The Vatican has finally revamped it laws to address the growing concern of money laundering and terrorist financing. The Council of Europe’s anti-money laundering and counter terrorist financing body Moneyval told the Vatican that it “needs to deliver some real results on the prosecutorial side.”

According to a Wall Street Journal article, there have been no enforcement actions since the 2013 Vatican anti-money laundering law, which was put into place to tackle serious financial crimes.

Over the years, the Church’s bank, known formally as the Institute for Religious Works (IOR) has faced extensive criticisms by Italian prosecutors for failing to execute proper due diligence over customers and monitoring suspicious transactions.

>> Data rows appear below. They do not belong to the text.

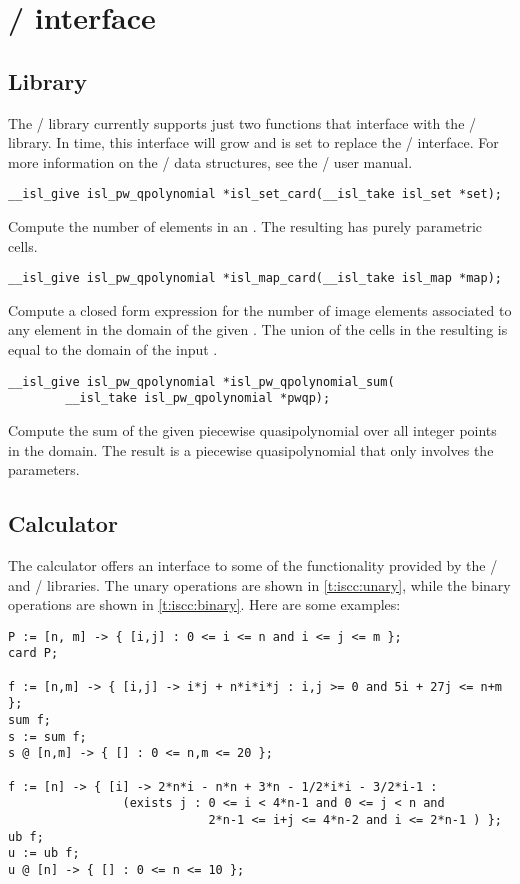 \section{\protect\isl/ interface}

\subsection{Library}

The \barvinok/ library currently supports just two
functions that interface with the \isl/ library.
In time, this interface will grow and is set to replace
the \PolyLib/ interface.
For more information on the \isl/ data structures, see
the \isl/ user manual.

\begin{verbatim}
__isl_give isl_pw_qpolynomial *isl_set_card(__isl_take isl_set *set);
\end{verbatim}
Compute the number of elements in an .
The resulting  has purely parametric cells.

\begin{verbatim}
__isl_give isl_pw_qpolynomial *isl_map_card(__isl_take isl_map *map);
\end{verbatim}
Compute a closed form expression for the number of image elements
associated to any element in the domain of the given .
The union of the cells in the resulting 
is equal to the domain of the input .

\begin{verbatim}
__isl_give isl_pw_qpolynomial *isl_pw_qpolynomial_sum(
        __isl_take isl_pw_qpolynomial *pwqp);
\end{verbatim}
Compute the sum of the given piecewise quasipolynomial over
all integer points in the domain.  The result is a piecewise
quasipolynomial that only involves the parameters.

\subsection{Calculator}

The  calculator offers an interface to some
of the functionality provided by the \isl/ and \barvinok/
libraries.
The unary operations are shown in \autoref{t:iscc:unary},
while the binary operations are shown in \autoref{t:iscc:binary}.
Here are some examples:
\begin{verbatim}
P := [n, m] -> { [i,j] : 0 <= i <= n and i <= j <= m };
card P;

f := [n,m] -> { [i,j] -> i*j + n*i*i*j : i,j >= 0 and 5i + 27j <= n+m };
sum f;
s := sum f;
s @ [n,m] -> { [] : 0 <= n,m <= 20 };

f := [n] -> { [i] -> 2*n*i - n*n + 3*n - 1/2*i*i - 3/2*i-1 :
                (exists j : 0 <= i < 4*n-1 and 0 <= j < n and
                            2*n-1 <= i+j <= 4*n-2 and i <= 2*n-1 ) };
ub f;
u := ub f;
u @ [n] -> { [] : 0 <= n <= 10 };
\end{verbatim}


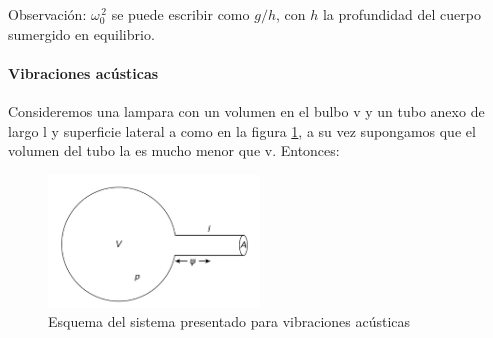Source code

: \documentclass[a4paper,spanish]{article}
\numberwithin{equation}{section}
\begin{document}
Observación: $\omega_0^{\,2}$ se puede escribir como $g/h$, con $h$ la profundidad del cuerpo sumergido en equilibrio.
		

\paragraph{Vibraciones ac\'usticas}

Consideremos una lampara con un volumen en el bulbo v y un tubo anexo de largo l y superficie lateral a como en la figura \ref{fig:bombilla}, a su vez supongamos que el volumen del tubo la es mucho menor que v. Entonces:\\

\begin{figure}[H]
  \centering
  \includegraphics[width=0.5\textwidth]{Imagenes/bombilla.png}
  \caption{Esquema del sistema presentado para vibraciones ac\'usticas}
 \label{fig:bombilla}
\end{figure}
\end{document}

The report includes Moneyval’s take oN the Holy See’s compliance with the 16 key and core 2003 Financial Action Task Force (FATF) Anti-Money laundering and Counter Terrorism Financing Recommendations. 

Moneyval commended the scandal-ridden Vatican bank on its “intensive review process,” which led to the closure of 4,800 accounts and the implementation of the necessary measures to “identify and verify account holders”.

The committee’s study “confirms that the Holy See has established a functional, sustainable and effective system, aiming at preventing and fighting financial crimes,” Msgr. Antoine Camilleri, the Vatican’s undersecretary for relations with states said last week.

There has been a significant increase in suspicious activity, the report said. About 329 cases were reported between January and September 2015 due to the constant review of IOR accounts. Since the launch of the Financial Intelligence Authority, about 30 reports have been sent to prosecutors and 29 money-laundering cases are being investigated.